Indigenisation Minister Saviour Kasukuwere on Wednesday said regulations to force foreign firms to offload controlling stake to local blacks will come into force next Monday, appearing to brush aside objections to the controversial rules by Prime Minister Morgan Tsvangirai.

Under the regulations announced by Kasukuwere in line with an Indigenisation and Economic Empowerment Bill passed by the then ZANU PF-controlled Parliament in 2007 and signed into law by President Robert Mugabe in March 2008, foreign owned firms will be required to cede 51 percent of shareholding to indigenous Zimbabweans within the next five years.

Tsvangirai has opposed the laws saying they were invalid because they were never discussed and adopted by Cabinet, while business leaders have been lobbying government to shelve implementation of the regulations they say will only help reinforce perceptions of Zimbabwe as a high political risk investment destination.

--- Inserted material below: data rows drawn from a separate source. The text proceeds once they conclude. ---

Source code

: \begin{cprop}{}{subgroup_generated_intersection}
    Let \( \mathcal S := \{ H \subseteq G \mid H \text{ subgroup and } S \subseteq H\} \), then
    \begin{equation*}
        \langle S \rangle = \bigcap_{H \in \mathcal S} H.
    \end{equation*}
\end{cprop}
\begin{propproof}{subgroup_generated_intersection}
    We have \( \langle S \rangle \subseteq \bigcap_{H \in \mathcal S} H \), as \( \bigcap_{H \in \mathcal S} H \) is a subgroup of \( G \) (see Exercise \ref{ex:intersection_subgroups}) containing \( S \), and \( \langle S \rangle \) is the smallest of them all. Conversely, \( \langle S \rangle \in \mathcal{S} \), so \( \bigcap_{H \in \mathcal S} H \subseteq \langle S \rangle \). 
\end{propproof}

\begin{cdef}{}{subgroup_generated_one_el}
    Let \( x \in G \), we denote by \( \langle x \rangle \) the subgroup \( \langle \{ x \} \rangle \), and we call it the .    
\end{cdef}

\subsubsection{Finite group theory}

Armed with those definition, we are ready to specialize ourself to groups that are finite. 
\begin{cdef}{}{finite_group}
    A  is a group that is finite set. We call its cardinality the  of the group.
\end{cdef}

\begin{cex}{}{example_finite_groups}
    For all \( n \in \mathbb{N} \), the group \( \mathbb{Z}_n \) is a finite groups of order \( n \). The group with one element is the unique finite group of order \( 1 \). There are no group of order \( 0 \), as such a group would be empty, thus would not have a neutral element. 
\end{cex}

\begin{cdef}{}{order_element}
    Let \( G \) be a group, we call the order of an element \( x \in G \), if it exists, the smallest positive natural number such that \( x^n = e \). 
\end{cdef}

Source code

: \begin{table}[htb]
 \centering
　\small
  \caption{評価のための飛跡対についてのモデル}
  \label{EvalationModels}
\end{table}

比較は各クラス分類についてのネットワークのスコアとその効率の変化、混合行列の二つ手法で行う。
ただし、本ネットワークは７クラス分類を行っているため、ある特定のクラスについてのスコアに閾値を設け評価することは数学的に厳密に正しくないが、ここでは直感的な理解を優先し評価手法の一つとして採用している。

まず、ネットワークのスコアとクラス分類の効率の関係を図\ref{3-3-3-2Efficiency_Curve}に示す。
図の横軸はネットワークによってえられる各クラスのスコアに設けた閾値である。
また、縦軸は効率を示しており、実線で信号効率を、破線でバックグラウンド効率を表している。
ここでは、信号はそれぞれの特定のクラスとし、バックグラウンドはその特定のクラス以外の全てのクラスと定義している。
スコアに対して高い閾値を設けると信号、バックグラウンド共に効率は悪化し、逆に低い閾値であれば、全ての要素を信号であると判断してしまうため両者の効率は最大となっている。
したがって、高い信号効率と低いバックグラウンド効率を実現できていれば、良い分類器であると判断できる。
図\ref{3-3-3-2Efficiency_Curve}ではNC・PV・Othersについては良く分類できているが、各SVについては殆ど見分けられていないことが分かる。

But Kasukuwere was adamant implementation of the regulations would go ahead as planned.

He said: “Consultations are on going but the Act will be effective. The Act will become effective March 1 as already stated. We can’t have gatherings every time to finalise this matter. Consultations will always be there, but the law will become effective Monday.”

Under the empowerment regulations foreign-owned businesses operating in Zimbabwe, including banks, mines and factories will be forced to sell a majority stake to locals by March 2015.

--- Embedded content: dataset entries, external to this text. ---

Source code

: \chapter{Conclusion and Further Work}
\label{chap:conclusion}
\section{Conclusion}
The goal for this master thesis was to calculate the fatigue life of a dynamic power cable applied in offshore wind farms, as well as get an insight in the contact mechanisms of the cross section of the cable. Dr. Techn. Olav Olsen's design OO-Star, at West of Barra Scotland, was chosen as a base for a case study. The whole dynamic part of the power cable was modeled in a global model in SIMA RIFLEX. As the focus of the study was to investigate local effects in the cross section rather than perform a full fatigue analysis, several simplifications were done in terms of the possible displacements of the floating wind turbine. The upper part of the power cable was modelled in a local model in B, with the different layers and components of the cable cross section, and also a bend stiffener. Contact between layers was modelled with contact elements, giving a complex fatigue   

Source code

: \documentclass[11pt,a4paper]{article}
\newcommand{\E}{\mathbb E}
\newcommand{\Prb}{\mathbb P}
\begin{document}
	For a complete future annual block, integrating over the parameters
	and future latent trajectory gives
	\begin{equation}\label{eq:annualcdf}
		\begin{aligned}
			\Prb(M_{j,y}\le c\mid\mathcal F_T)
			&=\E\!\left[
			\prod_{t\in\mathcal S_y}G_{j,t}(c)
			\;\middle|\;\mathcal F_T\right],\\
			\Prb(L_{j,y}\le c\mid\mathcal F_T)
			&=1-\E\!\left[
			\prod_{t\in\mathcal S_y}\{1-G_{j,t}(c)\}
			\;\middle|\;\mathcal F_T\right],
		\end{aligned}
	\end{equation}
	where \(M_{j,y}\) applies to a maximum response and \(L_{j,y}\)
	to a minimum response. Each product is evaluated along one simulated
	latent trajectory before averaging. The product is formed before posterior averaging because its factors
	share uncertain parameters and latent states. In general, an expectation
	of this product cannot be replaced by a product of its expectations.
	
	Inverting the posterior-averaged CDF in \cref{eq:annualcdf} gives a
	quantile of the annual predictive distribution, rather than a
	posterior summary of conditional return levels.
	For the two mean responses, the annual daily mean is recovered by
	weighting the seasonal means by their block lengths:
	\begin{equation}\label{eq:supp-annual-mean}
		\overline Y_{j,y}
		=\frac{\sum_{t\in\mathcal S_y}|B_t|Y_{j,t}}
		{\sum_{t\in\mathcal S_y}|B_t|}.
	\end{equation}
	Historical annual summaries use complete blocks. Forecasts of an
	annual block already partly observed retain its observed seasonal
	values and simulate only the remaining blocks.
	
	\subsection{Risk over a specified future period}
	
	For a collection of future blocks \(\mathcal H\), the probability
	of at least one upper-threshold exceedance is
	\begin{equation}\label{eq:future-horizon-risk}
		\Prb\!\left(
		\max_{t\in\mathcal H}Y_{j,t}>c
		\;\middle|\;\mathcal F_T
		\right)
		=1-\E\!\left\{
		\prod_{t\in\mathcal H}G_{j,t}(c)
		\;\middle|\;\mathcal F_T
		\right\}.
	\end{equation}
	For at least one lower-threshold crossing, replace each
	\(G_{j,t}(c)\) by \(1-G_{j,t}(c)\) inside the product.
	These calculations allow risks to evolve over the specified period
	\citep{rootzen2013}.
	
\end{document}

The regulations provides for foreigners to be compelled to sell stake to local Zimbabweans but are silent on where impoverished locals will get money to pay for stake in large mines and industries.

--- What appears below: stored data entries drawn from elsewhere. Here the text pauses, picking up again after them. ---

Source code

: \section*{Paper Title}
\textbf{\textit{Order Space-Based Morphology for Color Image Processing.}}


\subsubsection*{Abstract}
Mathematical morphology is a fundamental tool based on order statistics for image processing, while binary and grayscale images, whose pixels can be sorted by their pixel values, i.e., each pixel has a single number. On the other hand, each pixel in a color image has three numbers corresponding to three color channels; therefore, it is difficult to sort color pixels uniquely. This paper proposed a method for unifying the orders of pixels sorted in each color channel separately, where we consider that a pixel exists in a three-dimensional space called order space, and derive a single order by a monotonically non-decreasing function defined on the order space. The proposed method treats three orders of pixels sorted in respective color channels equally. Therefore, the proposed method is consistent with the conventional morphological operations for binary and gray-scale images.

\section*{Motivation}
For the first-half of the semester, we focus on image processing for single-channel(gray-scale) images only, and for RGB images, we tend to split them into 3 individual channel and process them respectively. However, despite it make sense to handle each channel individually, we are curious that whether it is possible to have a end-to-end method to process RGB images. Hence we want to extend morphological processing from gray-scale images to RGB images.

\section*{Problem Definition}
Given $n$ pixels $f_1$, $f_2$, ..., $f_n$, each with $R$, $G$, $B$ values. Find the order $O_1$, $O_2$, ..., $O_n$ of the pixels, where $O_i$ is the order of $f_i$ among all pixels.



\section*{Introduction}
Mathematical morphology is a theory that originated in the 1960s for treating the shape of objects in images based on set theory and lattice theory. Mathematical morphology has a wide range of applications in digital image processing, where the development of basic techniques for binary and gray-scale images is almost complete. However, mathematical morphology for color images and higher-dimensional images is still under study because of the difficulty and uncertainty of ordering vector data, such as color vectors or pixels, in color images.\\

Many had hoped the law and other controversial laws including repressive press and security laws to be repealed following formation of the power-sharing government.

Revival of the empowerment laws has sparked fears among business of a repeat of in industry of a repeat of the chaos that befell agriculture after a similar government programme to empower blacks saw white-owned commercial farms seized without compensation.